> [PROBLEM TO WORK ON]: Every line below is to be copied exactly, with the pictures left out.

MATERIAL FOR THE TASK Start Marker

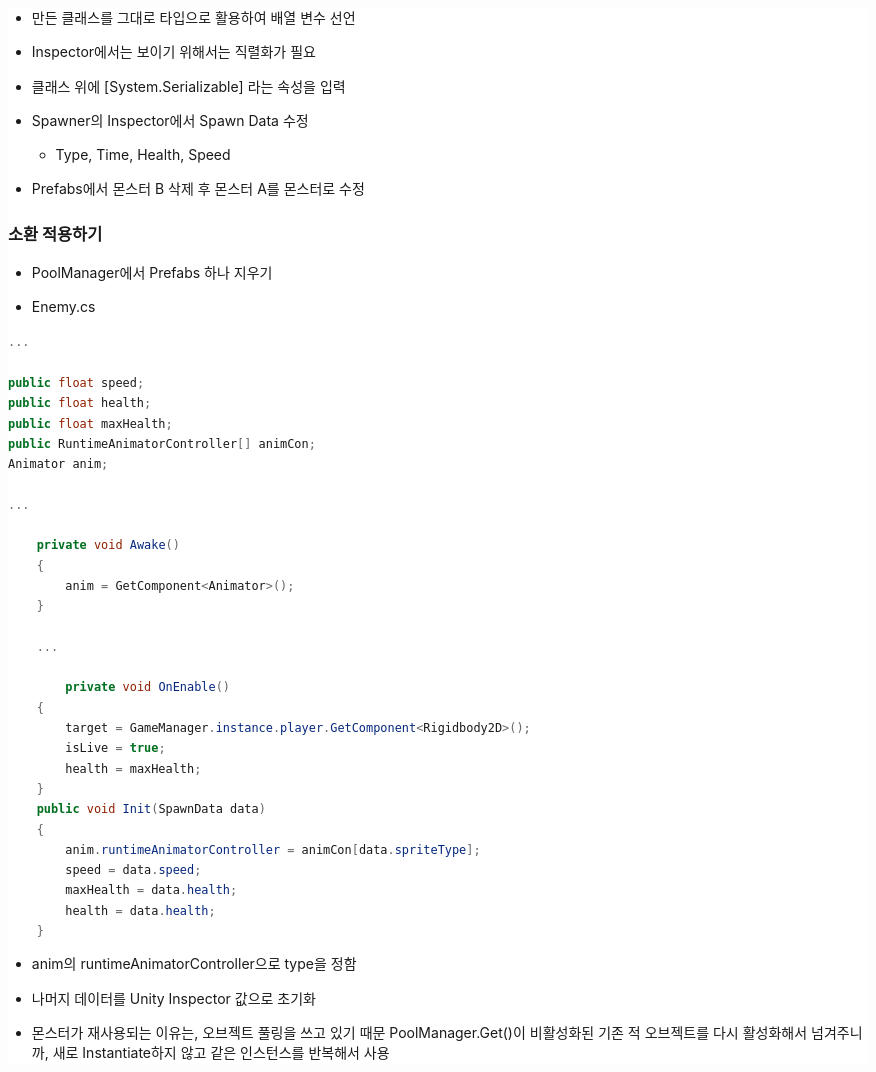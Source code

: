 - 만든 클래스를 그대로 타입으로 활용하여 배열 변수 선언

- Inspector에서는 보이기 위해서는 직렬화가 필요

- 클래스 위에 [System.Serializable] 라는 속성을 입력
  
- Spawner의 Inspector에서 Spawn Data 수정
  - Type, Time, Health, Speed
  
- Prefabs에서 몬스터 B 삭제 후 몬스터 A를 몬스터로 수정

### 소환 적용하기

- PoolManager에서 Prefabs 하나 지우기

- Enemy.cs
```c#
...

public float speed;
public float health;
public float maxHealth;
public RuntimeAnimatorController[] animCon;
Animator anim;

...

    private void Awake()
    {
        anim = GetComponent<Animator>();
    }

    ...

        private void OnEnable()
    {
        target = GameManager.instance.player.GetComponent<Rigidbody2D>();
        isLive = true;
        health = maxHealth;
    }
    public void Init(SpawnData data)
    {
        anim.runtimeAnimatorController = animCon[data.spriteType];
        speed = data.speed;
        maxHealth = data.health;
        health = data.health;
    }
```

- anim의 runtimeAnimatorController으로 type을 정함

- 나머지 데이터를 Unity Inspector 값으로 초기화

- 몬스터가 재사용되는 이유는, 오브젝트 풀링을 쓰고 있기 때문
PoolManager.Get()이 비활성화된 기존 적 오브젝트를 다시 활성화해서 넘겨주니까, 새로 Instantiate하지 않고 같은 인스턴스를 반복해서 사용
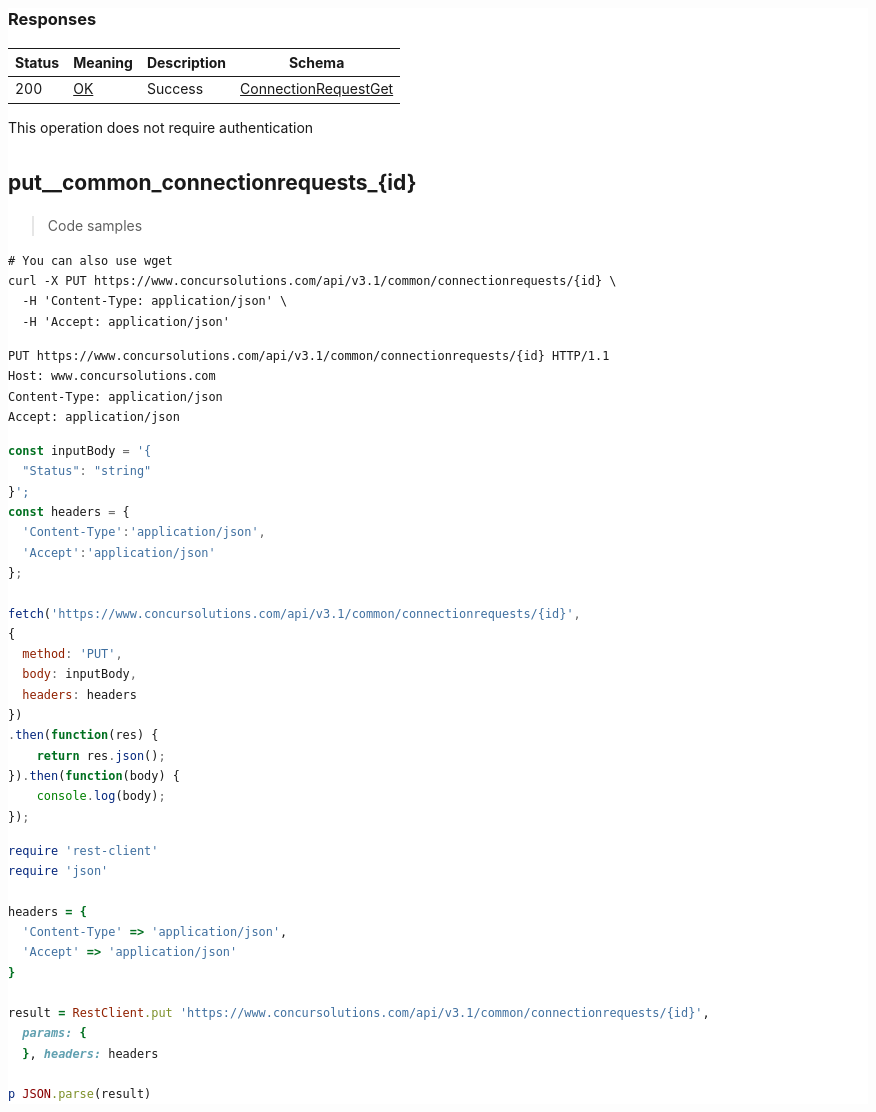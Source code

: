 <h3 id="get__common_connectionrequests_{id}-responses">Responses</h3>

|Status|Meaning|Description|Schema|
|---|---|---|---|
|200|[OK](https://tools.ietf.org/html/rfc7231#section-6.3.1)|Success|[ConnectionRequestGet](#schemaconnectionrequestget)|

<aside class="success">
This operation does not require authentication
</aside>

## put__common_connectionrequests_{id}

> Code samples

```shell
# You can also use wget
curl -X PUT https://www.concursolutions.com/api/v3.1/common/connectionrequests/{id} \
  -H 'Content-Type: application/json' \
  -H 'Accept: application/json'

```

```http
PUT https://www.concursolutions.com/api/v3.1/common/connectionrequests/{id} HTTP/1.1
Host: www.concursolutions.com
Content-Type: application/json
Accept: application/json

```

```javascript
const inputBody = '{
  "Status": "string"
}';
const headers = {
  'Content-Type':'application/json',
  'Accept':'application/json'
};

fetch('https://www.concursolutions.com/api/v3.1/common/connectionrequests/{id}',
{
  method: 'PUT',
  body: inputBody,
  headers: headers
})
.then(function(res) {
    return res.json();
}).then(function(body) {
    console.log(body);
});

```

```ruby
require 'rest-client'
require 'json'

headers = {
  'Content-Type' => 'application/json',
  'Accept' => 'application/json'
}

result = RestClient.put 'https://www.concursolutions.com/api/v3.1/common/connectionrequests/{id}',
  params: {
  }, headers: headers

p JSON.parse(result)
```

MATERIAL FOR THE TASK End Marker

> [TASK RESULT]:
Source code

: - 만든 클래스를 그대로 타입으로 활용하여 배열 변수 선언

- Inspector에서는 보이기 위해서는 직렬화가 필요

- 클래스 위에 [System.Serializable] 라는 속성을 입력
  
- Spawner의 Inspector에서 Spawn Data 수정
  - Type, Time, Health, Speed
  
- Prefabs에서 몬스터 B 삭제 후 몬스터 A를 몬스터로 수정

### 소환 적용하기

- PoolManager에서 Prefabs 하나 지우기

- Enemy.cs
```c#
...

public float speed;
public float health;
public float maxHealth;
public RuntimeAnimatorController[] animCon;
Animator anim;

...

    private void Awake()
    {
        anim = GetComponent<Animator>();
    }

    ...

        private void OnEnable()
    {
        target = GameManager.instance.player.GetComponent<Rigidbody2D>();
        isLive = true;
        health = maxHealth;
    }
    public void Init(SpawnData data)
    {
        anim.runtimeAnimatorController = animCon[data.spriteType];
        speed = data.speed;
        maxHealth = data.health;
        health = data.health;
    }
```

- anim의 runtimeAnimatorController으로 type을 정함

- 나머지 데이터를 Unity Inspector 값으로 초기화

- 몬스터가 재사용되는 이유는, 오브젝트 풀링을 쓰고 있기 때문
PoolManager.Get()이 비활성화된 기존 적 오브젝트를 다시 활성화해서 넘겨주니까, 새로 Instantiate하지 않고 같은 인스턴스를 반복해서 사용
Source code

: <h3 id="get__common_connectionrequests_{id}-responses">Responses</h3>

|Status|Meaning|Description|Schema|
|---|---|---|---|
|200|[OK](https://tools.ietf.org/html/rfc7231#section-6.3.1)|Success|[ConnectionRequestGet](#schemaconnectionrequestget)|

<aside class="success">
This operation does not require authentication
</aside>

## put__common_connectionrequests_{id}

> Code samples

```shell
# You can also use wget
curl -X PUT https://www.concursolutions.com/api/v3.1/common/connectionrequests/{id} \
  -H 'Content-Type: application/json' \
  -H 'Accept: application/json'

```

```http
PUT https://www.concursolutions.com/api/v3.1/common/connectionrequests/{id} HTTP/1.1
Host: www.concursolutions.com
Content-Type: application/json
Accept: application/json

```

```javascript
const inputBody = '{
  "Status": "string"
}';
const headers = {
  'Content-Type':'application/json',
  'Accept':'application/json'
};

fetch('https://www.concursolutions.com/api/v3.1/common/connectionrequests/{id}',
{
  method: 'PUT',
  body: inputBody,
  headers: headers
})
.then(function(res) {
    return res.json();
}).then(function(body) {
    console.log(body);
});

```

```ruby
require 'rest-client'
require 'json'

headers = {
  'Content-Type' => 'application/json',
  'Accept' => 'application/json'
}

result = RestClient.put 'https://www.concursolutions.com/api/v3.1/common/connectionrequests/{id}',
  params: {
  }, headers: headers

p JSON.parse(result)
```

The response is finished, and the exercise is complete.